Throughout the listing below, show every line in which "into" occurs.

· · ·

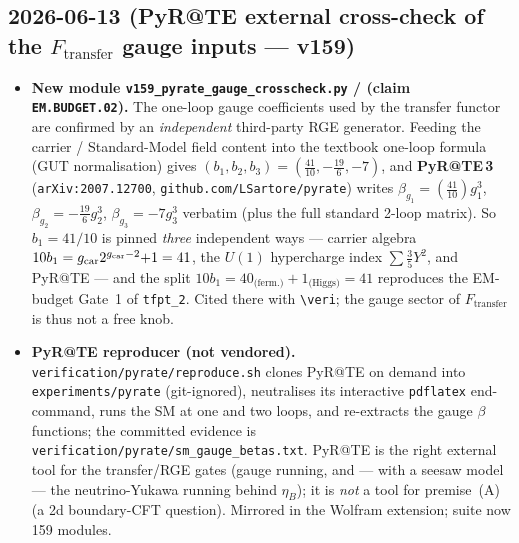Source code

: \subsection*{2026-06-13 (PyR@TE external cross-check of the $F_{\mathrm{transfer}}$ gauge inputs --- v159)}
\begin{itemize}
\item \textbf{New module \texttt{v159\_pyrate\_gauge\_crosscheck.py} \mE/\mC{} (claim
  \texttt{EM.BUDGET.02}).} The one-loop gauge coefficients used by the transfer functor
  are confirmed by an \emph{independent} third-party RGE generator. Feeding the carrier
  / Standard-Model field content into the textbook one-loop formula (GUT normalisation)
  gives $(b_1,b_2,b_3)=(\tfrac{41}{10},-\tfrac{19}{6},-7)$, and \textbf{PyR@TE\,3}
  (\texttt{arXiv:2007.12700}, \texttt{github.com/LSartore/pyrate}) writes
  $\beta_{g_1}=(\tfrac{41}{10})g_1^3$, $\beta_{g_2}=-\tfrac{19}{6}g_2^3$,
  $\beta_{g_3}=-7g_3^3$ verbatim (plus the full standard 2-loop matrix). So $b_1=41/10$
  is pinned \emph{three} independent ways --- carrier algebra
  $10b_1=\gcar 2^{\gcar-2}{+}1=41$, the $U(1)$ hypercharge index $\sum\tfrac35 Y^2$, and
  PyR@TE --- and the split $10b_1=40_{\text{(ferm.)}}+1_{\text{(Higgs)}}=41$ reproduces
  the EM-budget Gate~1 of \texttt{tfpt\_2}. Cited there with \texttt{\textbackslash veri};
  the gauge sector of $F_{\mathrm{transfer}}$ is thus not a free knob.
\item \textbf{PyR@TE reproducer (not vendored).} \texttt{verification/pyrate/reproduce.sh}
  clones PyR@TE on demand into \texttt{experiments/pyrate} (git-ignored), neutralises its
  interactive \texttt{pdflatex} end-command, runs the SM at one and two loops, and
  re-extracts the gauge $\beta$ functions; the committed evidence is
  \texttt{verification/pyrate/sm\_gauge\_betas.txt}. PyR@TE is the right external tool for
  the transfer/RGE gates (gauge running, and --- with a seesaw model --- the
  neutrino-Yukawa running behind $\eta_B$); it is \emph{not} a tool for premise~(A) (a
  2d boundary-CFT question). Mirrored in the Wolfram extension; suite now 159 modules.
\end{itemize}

· · ·

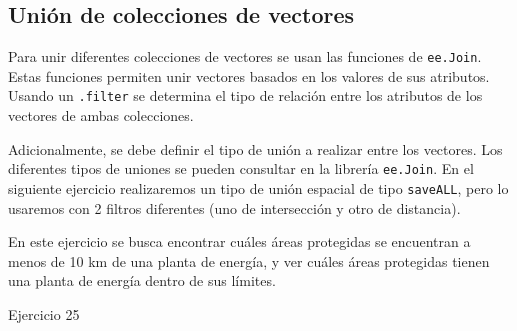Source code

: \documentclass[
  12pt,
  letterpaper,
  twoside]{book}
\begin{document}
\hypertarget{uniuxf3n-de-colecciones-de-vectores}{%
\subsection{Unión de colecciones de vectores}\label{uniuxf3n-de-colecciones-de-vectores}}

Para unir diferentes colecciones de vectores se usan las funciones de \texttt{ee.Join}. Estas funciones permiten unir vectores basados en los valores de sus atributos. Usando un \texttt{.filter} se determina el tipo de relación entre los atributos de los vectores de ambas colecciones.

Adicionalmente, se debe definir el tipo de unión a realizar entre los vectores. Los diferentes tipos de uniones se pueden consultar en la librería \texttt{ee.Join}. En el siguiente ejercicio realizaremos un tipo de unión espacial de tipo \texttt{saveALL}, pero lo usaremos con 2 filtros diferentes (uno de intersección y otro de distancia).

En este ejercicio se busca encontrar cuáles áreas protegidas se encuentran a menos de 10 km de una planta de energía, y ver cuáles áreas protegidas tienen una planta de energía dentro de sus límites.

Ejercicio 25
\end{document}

· · ·

▶ _Result below_
  / Standard-Model field content into the textbook one-loop formula (GUT normalisation)
  clones PyR@TE on demand into \texttt{experiments/pyrate} (git-ignored), neutralises its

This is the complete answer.